→ **What you should do**
Only the lines of the data holding the string "AccountMixin" need to be returned.

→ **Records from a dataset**
□ □ □ □
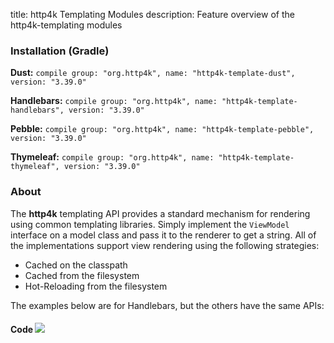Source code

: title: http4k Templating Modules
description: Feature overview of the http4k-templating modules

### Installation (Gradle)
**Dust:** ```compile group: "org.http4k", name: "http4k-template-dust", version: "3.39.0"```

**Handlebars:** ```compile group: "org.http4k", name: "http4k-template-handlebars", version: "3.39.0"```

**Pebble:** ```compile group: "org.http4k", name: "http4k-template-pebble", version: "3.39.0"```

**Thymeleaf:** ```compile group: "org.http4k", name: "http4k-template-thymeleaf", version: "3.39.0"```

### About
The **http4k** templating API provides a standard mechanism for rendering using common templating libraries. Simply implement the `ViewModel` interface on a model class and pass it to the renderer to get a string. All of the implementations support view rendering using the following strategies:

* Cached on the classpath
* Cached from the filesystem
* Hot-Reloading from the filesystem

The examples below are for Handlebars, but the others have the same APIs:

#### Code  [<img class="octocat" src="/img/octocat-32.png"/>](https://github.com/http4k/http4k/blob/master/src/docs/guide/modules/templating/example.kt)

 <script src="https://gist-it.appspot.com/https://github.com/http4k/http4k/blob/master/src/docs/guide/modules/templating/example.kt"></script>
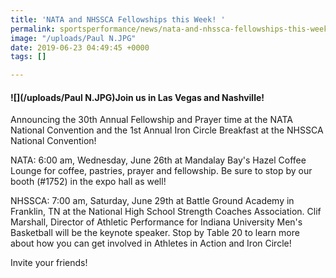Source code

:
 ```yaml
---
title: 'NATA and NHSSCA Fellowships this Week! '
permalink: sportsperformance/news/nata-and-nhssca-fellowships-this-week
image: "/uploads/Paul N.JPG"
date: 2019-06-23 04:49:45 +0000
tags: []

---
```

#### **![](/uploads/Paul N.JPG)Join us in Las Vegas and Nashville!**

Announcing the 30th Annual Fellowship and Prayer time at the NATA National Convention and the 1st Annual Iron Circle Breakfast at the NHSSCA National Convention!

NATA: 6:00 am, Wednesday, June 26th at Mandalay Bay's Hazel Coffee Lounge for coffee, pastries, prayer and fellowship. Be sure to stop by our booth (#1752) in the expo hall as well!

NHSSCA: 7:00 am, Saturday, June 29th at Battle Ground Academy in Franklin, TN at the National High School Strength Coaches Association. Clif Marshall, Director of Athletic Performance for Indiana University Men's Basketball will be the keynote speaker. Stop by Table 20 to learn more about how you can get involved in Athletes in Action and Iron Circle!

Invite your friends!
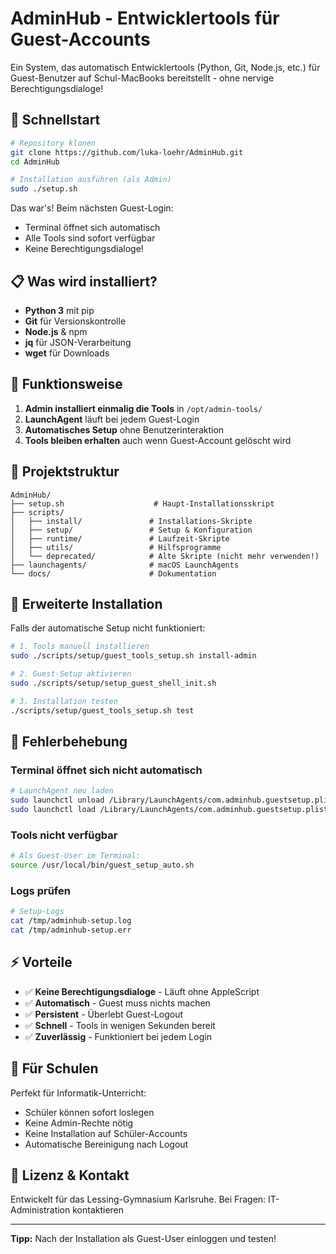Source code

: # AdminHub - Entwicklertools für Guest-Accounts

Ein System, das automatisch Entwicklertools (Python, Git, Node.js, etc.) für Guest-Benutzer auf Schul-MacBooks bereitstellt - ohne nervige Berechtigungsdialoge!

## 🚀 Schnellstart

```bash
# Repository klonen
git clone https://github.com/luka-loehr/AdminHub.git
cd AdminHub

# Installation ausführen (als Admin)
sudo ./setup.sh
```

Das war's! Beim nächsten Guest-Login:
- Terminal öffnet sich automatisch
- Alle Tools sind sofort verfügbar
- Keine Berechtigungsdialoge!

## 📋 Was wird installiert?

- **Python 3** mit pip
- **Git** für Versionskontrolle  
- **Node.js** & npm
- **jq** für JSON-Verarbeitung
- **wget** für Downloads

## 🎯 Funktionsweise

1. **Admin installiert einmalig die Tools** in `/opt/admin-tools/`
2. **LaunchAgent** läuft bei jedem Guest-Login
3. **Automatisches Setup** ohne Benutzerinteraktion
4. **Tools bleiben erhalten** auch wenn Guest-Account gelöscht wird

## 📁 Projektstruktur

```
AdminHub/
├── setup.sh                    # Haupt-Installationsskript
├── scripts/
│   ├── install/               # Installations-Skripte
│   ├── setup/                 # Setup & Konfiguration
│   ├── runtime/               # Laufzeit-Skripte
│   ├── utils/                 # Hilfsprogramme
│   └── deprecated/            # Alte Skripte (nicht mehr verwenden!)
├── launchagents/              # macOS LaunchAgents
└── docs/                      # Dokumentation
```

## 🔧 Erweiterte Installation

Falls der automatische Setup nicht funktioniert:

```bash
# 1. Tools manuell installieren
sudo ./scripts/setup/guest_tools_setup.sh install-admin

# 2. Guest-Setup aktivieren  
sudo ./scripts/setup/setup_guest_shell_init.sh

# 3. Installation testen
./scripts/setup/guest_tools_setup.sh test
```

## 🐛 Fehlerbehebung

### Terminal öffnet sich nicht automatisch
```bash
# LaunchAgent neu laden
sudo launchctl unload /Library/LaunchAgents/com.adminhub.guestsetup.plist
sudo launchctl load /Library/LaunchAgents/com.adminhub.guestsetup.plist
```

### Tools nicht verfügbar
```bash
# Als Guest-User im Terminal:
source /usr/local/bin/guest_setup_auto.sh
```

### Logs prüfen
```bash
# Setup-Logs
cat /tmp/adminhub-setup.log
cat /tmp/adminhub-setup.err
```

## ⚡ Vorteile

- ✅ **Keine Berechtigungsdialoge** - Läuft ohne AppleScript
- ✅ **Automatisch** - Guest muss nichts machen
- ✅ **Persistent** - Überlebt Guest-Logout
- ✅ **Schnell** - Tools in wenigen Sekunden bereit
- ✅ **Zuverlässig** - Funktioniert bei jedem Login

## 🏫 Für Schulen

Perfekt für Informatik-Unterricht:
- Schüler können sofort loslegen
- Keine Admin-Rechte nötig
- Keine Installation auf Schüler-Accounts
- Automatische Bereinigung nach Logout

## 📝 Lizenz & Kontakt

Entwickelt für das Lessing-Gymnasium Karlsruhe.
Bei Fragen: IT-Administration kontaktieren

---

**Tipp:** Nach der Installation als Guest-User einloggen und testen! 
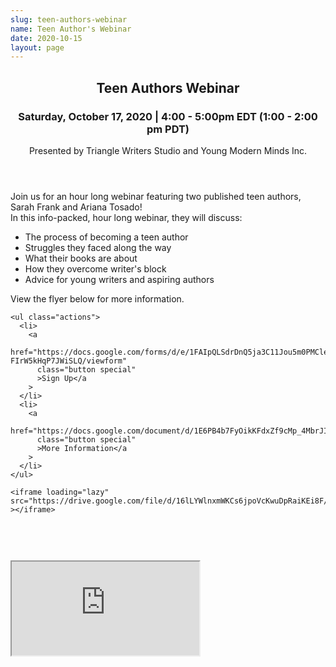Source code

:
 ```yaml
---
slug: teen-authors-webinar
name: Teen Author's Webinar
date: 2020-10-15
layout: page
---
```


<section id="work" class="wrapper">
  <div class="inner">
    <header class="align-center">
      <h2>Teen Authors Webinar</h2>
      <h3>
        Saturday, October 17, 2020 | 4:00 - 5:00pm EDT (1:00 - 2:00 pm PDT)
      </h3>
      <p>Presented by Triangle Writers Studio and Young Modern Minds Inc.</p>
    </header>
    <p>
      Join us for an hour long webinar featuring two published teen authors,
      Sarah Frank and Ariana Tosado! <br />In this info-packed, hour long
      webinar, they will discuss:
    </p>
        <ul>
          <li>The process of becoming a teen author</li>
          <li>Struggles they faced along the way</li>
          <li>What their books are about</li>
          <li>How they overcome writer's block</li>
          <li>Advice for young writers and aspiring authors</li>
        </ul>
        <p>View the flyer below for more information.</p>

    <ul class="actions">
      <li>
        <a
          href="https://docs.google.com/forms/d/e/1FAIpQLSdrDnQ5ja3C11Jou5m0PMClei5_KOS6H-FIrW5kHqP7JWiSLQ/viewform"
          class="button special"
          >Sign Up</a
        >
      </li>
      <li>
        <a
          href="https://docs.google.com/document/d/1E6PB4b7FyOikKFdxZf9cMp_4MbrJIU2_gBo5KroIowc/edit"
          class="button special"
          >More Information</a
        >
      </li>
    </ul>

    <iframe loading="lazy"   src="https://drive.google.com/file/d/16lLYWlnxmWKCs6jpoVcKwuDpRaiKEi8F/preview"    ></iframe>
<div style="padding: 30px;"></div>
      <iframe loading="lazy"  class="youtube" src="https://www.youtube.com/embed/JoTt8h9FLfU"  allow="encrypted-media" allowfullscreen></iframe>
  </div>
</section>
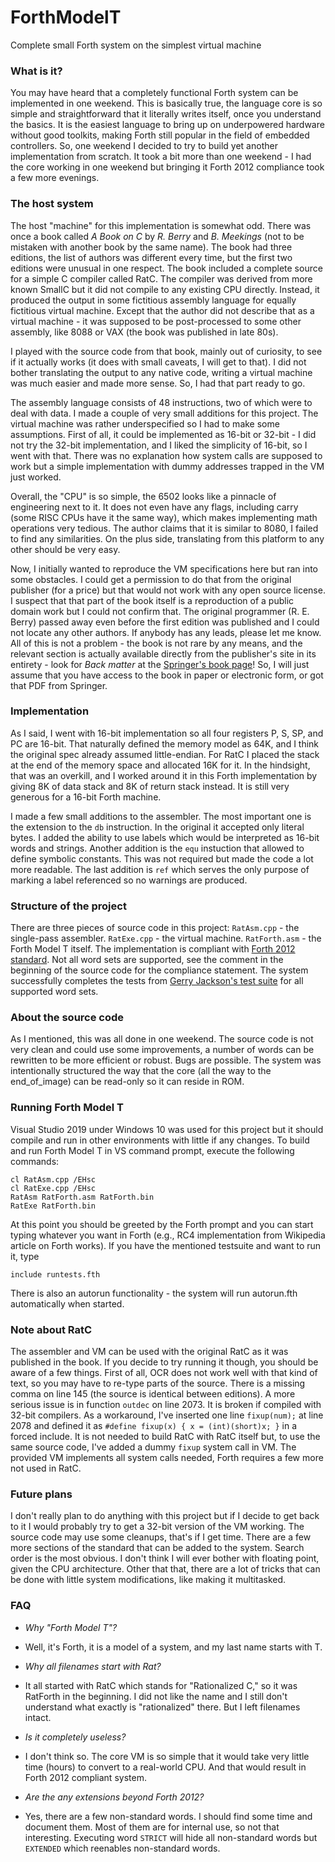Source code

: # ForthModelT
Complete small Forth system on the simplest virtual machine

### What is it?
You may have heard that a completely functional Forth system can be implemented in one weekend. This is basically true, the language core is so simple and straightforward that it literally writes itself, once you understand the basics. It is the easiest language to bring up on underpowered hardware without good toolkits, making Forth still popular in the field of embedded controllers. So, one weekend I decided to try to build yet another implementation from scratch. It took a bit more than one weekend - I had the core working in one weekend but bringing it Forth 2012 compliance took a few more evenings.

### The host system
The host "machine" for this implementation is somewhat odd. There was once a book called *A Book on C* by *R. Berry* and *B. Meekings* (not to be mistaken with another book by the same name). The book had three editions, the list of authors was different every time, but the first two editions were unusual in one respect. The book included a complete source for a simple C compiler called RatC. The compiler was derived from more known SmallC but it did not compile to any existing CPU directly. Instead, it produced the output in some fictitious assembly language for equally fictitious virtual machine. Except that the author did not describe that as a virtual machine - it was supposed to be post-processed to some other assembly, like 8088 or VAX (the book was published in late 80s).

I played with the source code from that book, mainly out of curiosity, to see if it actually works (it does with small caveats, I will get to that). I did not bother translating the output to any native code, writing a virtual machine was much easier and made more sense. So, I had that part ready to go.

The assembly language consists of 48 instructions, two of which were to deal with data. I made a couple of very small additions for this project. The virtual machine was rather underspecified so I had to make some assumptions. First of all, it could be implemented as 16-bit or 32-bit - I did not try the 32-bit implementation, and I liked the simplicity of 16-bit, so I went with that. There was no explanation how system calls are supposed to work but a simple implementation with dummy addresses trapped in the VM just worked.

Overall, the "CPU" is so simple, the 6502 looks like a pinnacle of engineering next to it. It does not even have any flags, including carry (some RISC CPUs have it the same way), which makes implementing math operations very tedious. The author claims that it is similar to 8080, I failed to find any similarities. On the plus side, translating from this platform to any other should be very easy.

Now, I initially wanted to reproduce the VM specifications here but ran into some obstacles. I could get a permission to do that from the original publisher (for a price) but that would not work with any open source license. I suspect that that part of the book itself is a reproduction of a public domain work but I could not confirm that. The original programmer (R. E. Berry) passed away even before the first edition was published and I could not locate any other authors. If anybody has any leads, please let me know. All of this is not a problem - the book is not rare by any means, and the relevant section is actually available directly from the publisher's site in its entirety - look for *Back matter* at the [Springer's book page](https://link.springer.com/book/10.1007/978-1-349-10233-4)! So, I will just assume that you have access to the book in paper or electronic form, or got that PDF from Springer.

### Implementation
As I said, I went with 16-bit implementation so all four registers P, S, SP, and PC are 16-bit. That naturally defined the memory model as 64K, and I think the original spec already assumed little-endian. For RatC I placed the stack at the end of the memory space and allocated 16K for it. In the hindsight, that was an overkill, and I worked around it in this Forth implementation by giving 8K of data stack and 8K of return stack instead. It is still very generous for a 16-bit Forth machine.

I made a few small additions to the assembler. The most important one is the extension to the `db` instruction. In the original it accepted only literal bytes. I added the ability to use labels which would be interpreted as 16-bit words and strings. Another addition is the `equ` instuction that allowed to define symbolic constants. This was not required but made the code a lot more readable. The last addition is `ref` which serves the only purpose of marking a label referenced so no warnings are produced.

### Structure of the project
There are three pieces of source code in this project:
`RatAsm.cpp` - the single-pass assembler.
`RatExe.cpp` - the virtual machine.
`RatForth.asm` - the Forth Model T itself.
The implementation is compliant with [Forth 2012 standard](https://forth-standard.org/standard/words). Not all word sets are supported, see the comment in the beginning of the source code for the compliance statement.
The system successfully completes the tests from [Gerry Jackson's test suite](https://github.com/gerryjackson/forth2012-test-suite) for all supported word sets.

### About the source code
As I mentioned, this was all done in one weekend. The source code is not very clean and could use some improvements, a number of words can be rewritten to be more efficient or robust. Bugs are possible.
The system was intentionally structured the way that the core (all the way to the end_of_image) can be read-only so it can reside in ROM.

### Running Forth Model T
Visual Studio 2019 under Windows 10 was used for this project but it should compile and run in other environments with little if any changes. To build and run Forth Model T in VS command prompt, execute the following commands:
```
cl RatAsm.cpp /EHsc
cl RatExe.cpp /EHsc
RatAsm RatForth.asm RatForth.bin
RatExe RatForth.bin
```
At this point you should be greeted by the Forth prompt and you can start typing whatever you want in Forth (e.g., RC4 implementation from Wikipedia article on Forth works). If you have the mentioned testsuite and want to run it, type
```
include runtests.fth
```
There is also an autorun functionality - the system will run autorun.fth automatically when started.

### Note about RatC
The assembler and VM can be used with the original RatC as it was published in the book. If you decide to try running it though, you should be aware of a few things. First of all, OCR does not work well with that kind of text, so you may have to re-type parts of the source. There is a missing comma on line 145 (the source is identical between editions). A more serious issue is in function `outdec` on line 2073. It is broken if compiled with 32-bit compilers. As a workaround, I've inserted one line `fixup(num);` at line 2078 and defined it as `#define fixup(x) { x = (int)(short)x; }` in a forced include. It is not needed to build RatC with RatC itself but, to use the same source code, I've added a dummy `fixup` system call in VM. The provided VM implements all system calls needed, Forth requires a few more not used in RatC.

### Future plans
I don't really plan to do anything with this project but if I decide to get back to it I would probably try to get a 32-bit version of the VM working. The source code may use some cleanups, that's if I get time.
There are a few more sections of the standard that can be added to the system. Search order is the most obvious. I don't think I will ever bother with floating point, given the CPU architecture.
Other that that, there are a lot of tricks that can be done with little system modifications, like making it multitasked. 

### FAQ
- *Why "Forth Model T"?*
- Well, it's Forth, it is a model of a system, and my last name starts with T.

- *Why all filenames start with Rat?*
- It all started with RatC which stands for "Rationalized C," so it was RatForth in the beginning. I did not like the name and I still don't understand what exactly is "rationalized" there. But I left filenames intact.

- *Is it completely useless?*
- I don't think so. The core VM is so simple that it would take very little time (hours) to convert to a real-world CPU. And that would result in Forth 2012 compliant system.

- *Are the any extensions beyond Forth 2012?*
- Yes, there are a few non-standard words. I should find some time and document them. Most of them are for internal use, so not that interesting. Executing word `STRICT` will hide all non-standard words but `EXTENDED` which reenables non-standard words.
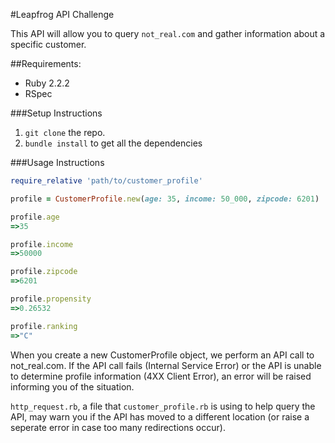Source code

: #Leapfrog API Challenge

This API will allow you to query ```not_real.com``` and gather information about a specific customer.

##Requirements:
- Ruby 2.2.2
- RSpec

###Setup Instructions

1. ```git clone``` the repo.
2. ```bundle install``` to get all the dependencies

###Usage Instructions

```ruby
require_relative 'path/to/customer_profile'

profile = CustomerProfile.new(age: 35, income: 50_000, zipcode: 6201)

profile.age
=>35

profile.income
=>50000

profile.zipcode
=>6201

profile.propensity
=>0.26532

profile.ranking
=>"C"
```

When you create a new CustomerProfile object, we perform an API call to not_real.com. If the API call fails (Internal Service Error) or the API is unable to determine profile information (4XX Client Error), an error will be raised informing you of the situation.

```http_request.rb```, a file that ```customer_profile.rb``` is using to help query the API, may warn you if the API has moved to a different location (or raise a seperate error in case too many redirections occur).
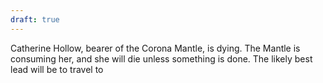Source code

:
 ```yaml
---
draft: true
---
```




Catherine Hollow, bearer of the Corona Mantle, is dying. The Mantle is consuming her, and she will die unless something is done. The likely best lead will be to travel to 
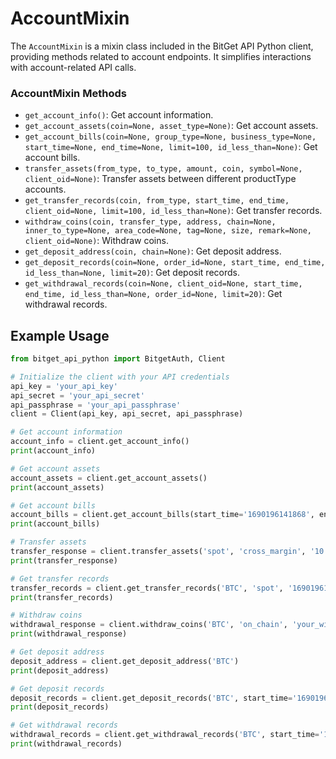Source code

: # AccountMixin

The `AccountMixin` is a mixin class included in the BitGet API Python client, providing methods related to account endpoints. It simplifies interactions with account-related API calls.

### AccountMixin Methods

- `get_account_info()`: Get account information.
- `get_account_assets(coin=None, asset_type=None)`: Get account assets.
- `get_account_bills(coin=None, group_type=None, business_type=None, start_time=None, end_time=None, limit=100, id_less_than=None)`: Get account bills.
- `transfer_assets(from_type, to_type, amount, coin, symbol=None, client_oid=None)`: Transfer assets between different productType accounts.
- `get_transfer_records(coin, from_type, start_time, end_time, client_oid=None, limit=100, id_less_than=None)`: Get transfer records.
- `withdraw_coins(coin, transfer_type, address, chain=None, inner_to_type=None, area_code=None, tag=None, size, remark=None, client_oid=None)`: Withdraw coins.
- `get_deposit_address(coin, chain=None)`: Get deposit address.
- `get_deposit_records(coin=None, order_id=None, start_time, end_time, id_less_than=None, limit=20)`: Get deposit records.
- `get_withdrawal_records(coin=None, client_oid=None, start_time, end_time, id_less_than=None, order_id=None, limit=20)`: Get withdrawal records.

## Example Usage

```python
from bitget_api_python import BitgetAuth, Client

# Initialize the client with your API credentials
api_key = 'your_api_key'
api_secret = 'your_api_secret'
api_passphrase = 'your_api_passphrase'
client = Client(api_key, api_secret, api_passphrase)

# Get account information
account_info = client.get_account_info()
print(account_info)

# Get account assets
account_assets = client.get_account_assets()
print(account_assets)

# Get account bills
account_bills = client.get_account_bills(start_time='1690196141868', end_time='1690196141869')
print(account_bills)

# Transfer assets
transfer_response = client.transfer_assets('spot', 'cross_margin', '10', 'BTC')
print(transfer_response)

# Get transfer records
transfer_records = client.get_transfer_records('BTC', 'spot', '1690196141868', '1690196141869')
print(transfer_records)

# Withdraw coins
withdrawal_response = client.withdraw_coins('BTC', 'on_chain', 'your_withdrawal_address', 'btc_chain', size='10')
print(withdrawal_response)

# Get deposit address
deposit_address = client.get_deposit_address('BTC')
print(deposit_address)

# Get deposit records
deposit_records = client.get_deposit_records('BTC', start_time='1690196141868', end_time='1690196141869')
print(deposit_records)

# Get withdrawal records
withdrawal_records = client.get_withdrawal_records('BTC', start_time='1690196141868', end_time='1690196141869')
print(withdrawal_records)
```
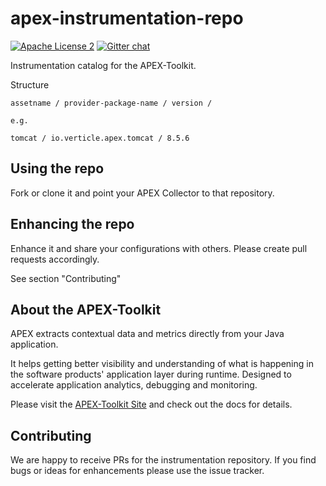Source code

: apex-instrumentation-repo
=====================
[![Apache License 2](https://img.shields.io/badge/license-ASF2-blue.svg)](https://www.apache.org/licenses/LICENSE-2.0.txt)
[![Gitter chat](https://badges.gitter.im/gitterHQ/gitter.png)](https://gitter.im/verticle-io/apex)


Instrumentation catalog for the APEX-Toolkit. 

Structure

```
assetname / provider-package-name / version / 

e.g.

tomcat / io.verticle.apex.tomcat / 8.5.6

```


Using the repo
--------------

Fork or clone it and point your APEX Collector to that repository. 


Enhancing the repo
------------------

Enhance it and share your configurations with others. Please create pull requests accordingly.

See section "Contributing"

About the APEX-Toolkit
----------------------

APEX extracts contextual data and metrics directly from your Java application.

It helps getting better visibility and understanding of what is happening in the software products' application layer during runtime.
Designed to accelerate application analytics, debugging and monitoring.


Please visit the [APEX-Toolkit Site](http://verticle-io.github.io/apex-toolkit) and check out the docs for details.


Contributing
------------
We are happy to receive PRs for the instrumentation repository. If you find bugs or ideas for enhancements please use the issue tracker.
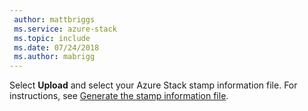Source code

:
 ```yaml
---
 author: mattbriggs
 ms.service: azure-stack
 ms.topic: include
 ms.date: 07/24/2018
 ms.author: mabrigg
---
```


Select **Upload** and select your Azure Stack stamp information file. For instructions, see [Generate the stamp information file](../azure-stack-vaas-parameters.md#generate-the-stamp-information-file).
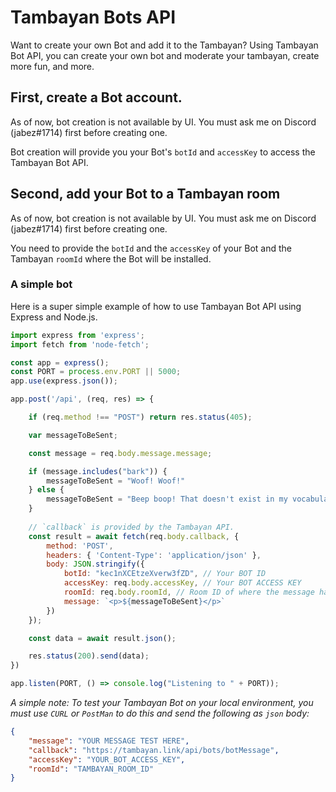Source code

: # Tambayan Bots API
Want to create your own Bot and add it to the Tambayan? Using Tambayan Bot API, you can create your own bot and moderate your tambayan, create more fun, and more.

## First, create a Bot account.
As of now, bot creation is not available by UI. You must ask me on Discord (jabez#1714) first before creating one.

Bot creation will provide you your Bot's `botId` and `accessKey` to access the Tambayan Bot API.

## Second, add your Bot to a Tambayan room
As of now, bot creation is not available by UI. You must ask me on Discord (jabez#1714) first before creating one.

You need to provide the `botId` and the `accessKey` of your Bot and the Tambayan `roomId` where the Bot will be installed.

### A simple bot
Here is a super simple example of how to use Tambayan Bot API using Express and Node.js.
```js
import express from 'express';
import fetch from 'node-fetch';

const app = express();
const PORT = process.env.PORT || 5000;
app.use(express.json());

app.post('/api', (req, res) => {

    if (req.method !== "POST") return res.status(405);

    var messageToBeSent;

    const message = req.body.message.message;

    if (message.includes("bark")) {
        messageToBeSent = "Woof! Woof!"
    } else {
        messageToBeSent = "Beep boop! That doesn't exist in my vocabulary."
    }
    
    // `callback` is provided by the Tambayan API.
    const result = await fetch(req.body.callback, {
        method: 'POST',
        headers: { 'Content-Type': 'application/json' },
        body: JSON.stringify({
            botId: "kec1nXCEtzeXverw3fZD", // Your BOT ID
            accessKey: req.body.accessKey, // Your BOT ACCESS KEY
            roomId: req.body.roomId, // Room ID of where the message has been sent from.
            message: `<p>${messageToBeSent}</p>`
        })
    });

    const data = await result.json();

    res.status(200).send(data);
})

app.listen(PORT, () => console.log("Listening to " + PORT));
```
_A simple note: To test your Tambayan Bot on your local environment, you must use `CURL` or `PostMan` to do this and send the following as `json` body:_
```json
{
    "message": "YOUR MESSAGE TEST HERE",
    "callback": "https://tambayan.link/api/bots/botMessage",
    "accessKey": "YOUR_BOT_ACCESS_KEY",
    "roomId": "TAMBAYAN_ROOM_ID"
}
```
□ □ □ □
→ **Solution below**
: # AccountMixin
The `AccountMixin` is a mixin class included in the BitGet API Python client, providing methods related to account endpoints. It simplifies interactions with account-related API calls.
### AccountMixin Methods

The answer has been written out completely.